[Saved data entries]
= Beginning of Section =
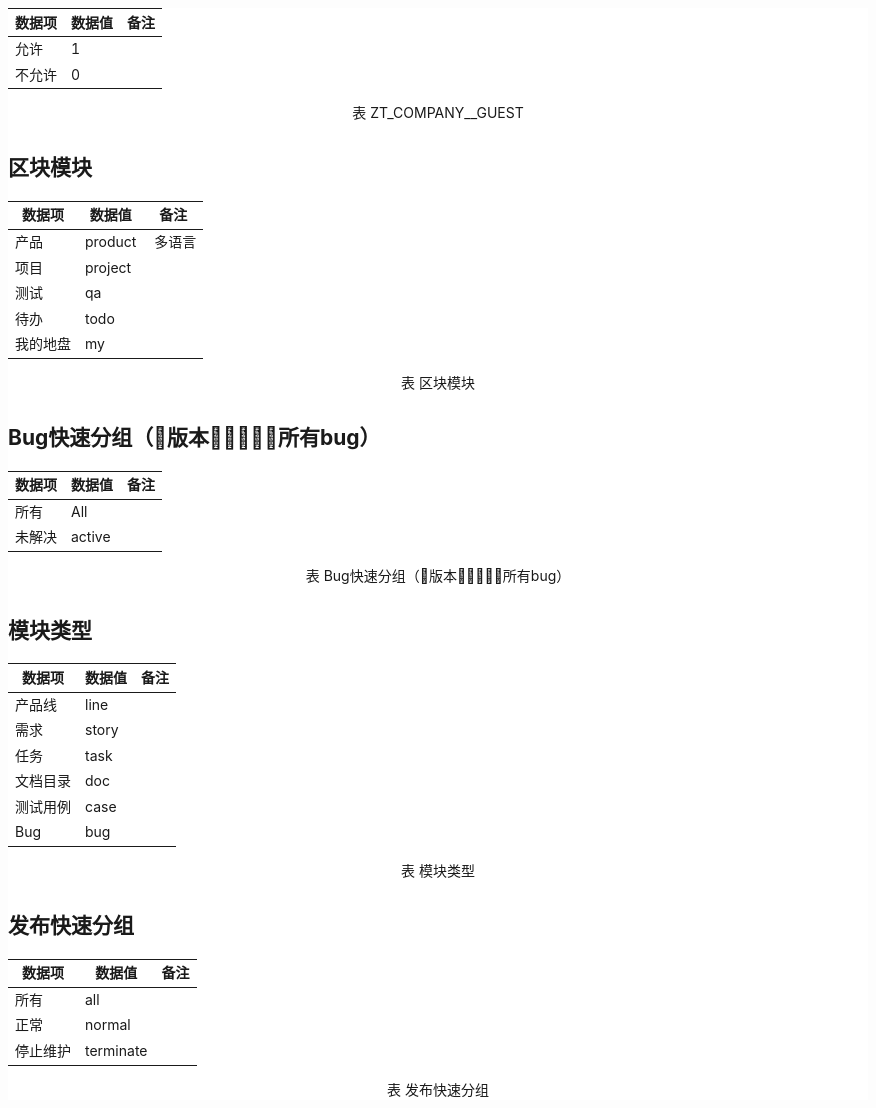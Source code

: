 | 数据项        |    数据值   |  备注  |
| --------   |------------| --------- | 
|允许|1|&nbsp;|
|不允许|0|&nbsp;|
<center>表 ZT_COMPANY__GUEST</center>

## 区块模块

| 数据项        |    数据值   |  备注  |
| --------   |------------| --------- | 
|产品|product|&nbsp;多语言|
|项目|project|&nbsp;|
|测试|qa|&nbsp;|
|待办|todo|&nbsp;|
|我的地盘|my|&nbsp;|
<center>表 区块模块</center>

## Bug快速分组（版本所有bug）

| 数据项        |    数据值   |  备注  |
| --------   |------------| --------- | 
|所有|All|&nbsp;|
|未解决|active|&nbsp;|
<center>表 Bug快速分组（版本所有bug）</center>

## 模块类型

| 数据项        |    数据值   |  备注  |
| --------   |------------| --------- | 
|产品线|line|&nbsp;|
|需求|story|&nbsp;|
|任务|task|&nbsp;|
|文档目录|doc|&nbsp;|
|测试用例|case|&nbsp;|
|Bug|bug|&nbsp;|
<center>表 模块类型</center>

## 发布快速分组

| 数据项        |    数据值   |  备注  |
| --------   |------------| --------- | 
|所有|all|&nbsp;|
|正常|normal|&nbsp;|
|停止维护|terminate|&nbsp;|
<center>表 发布快速分组</center>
= End of Section =
▶ [Instructions for the task]
For your answer, write out the data exactly and drop every picture.

▶ [The completed task]
Source code

: | 数据项        |    数据值   |  备注  |
| --------   |------------| --------- | 
|允许|1|&nbsp;|
|不允许|0|&nbsp;|
<center>表 ZT_COMPANY__GUEST</center>

## 区块模块

| 数据项        |    数据值   |  备注  |
| --------   |------------| --------- | 
|产品|product|&nbsp;多语言|
|项目|project|&nbsp;|
|测试|qa|&nbsp;|
|待办|todo|&nbsp;|
|我的地盘|my|&nbsp;|
<center>表 区块模块</center>

## Bug快速分组（版本所有bug）

| 数据项        |    数据值   |  备注  |
| --------   |------------| --------- | 
|所有|All|&nbsp;|
|未解决|active|&nbsp;|
<center>表 Bug快速分组（版本所有bug）</center>

## 模块类型

| 数据项        |    数据值   |  备注  |
| --------   |------------| --------- | 
|产品线|line|&nbsp;|
|需求|story|&nbsp;|
|任务|task|&nbsp;|
|文档目录|doc|&nbsp;|
|测试用例|case|&nbsp;|
|Bug|bug|&nbsp;|
<center>表 模块类型</center>

## 发布快速分组

| 数据项        |    数据值   |  备注  |
| --------   |------------| --------- | 
|所有|all|&nbsp;|
|正常|normal|&nbsp;|
|停止维护|terminate|&nbsp;|
<center>表 发布快速分组</center>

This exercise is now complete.